Alla buvette di Montecitorio è arrivato il gelato artigianale. Sei gusti selezionati con la cura di un conclave gastronomico, tutti senza glutine, anche vegani, venduti in coppette da tre e cinquanta o quattro e cinquanta. L’idea è del deputato di Fratelli d’Italia Trancassini, che l’ha proposta come prova d’amore per l’eccellenza nostrana. Il Collegio dei questori l’ha quasi benedetta, con un solo voto contrario a ricordare che qualche palato critico resiste ancora.

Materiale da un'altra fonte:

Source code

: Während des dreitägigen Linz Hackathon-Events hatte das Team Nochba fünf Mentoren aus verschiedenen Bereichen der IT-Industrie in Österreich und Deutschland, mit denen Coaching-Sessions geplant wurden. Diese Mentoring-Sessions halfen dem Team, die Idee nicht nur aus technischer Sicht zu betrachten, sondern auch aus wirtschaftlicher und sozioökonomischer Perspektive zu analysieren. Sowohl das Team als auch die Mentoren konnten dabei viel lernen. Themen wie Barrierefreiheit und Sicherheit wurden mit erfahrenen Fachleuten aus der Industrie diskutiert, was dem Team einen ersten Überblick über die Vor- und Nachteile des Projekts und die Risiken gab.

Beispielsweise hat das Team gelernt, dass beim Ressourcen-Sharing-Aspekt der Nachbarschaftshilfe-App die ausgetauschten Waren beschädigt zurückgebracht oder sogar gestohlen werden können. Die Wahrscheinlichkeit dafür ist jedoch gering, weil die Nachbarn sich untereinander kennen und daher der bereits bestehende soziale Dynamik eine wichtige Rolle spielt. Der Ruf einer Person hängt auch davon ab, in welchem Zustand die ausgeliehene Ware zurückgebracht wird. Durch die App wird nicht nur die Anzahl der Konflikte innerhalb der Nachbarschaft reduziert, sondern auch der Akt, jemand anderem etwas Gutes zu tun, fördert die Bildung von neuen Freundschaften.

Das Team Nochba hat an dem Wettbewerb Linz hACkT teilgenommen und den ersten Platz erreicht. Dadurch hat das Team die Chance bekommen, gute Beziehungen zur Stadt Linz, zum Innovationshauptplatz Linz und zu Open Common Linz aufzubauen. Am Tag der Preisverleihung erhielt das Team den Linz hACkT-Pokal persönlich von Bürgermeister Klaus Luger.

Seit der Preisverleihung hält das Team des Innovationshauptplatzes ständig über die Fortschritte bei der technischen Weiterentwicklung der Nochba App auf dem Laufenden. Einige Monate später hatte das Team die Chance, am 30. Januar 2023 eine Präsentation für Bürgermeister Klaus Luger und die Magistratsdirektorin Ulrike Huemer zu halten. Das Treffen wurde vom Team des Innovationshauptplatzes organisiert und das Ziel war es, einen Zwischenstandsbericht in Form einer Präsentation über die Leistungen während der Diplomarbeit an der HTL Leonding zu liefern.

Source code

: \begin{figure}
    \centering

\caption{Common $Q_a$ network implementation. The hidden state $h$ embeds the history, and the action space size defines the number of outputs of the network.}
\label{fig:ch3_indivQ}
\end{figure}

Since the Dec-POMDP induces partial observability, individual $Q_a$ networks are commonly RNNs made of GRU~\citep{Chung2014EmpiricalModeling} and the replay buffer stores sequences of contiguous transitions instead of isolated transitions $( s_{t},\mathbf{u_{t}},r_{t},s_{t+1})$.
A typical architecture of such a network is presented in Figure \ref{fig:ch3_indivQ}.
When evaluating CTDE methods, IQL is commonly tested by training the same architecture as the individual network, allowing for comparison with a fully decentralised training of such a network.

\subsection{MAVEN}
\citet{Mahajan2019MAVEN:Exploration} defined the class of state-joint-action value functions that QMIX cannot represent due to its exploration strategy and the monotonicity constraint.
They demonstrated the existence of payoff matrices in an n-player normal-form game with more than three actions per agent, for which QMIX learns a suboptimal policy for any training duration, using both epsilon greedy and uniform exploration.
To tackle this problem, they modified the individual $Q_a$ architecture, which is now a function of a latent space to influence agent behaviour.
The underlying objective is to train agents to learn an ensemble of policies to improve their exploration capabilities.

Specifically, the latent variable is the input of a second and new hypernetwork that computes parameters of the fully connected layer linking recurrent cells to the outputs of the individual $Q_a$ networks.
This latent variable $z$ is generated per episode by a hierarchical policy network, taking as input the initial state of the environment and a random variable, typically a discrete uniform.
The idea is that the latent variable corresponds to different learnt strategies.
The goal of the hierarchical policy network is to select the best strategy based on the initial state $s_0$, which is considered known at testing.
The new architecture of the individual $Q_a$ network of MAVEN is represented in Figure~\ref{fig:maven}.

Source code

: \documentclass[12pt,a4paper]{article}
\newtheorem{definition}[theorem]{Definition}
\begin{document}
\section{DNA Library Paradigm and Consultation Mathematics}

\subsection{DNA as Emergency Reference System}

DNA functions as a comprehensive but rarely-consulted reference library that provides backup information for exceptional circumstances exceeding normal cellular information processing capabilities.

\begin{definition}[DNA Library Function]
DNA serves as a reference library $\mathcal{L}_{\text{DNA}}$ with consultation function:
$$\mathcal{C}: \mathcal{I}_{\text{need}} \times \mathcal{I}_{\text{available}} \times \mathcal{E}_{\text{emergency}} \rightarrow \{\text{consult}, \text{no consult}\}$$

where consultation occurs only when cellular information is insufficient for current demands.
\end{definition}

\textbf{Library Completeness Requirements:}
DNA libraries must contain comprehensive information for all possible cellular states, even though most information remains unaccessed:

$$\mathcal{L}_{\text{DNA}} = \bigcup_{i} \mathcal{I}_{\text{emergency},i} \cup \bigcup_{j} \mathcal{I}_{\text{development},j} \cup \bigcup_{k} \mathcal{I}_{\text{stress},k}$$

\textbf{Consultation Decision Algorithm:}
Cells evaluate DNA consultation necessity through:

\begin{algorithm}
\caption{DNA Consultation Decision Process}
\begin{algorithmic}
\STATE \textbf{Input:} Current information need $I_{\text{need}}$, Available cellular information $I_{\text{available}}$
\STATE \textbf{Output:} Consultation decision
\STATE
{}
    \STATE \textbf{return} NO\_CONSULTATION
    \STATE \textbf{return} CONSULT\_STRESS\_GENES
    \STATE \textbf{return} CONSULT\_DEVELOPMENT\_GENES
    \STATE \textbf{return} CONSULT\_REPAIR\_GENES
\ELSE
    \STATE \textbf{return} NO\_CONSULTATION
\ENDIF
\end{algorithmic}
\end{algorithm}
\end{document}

Il dettaglio del gelato parrebbe materia da cronache leggere ma nel Palazzo niente è mai solo ciò che sembra. Qui la coppetta diventa una dichiarazione di stile, un rito di velocità per chi vive di atti rapidi e responsabilità più indigeste del pistacchio. Il cono è stato scartato perché troppo ingombrante. Meglio qualcosa che si scioglie silenzioso, come certe posizioni politiche che evaporano prima di affrontare il caldo del dibattito.

L’offerta arriva infatti mentre altrove si litiga sui grandi temi e la sincronia stona con eleganza. Nel bar dei dipendenti restano i gelati confezionati, reliquie di un’altra Italia che non si concede troppi vezzi. A pochi metri di distanza, invece, i deputati scoprono il fascino dell’artigianale, quasi fosse un esercizio di rinascita morale servito a cucchiaiate.

Ogni gusto sembra evocare una corrente. Il mango per gli ottimisti, il limone per i realisti, il caramello salato per chi ama i contrasti quanto certe maggioranze improvvisate. La nocciola come medaglia al merito, il fondente come tributo alla gravità istituzionale. Un piccolo menù che racconta più di molti resoconti ufficiali, perché svela la voglia di leggerezza in un luogo dove spesso si vola basso anche senza zuccheri.

Resta l’impressione che questa trovata serva soprattutto a rassicurare il Palazzo. Se il Paese brontola, almeno la buvette sorride. Quando il clima politico diventa rovente, Montecitorio si consola così. A colpi di coppette. E il dibattito, quello vero, resta nel freezer.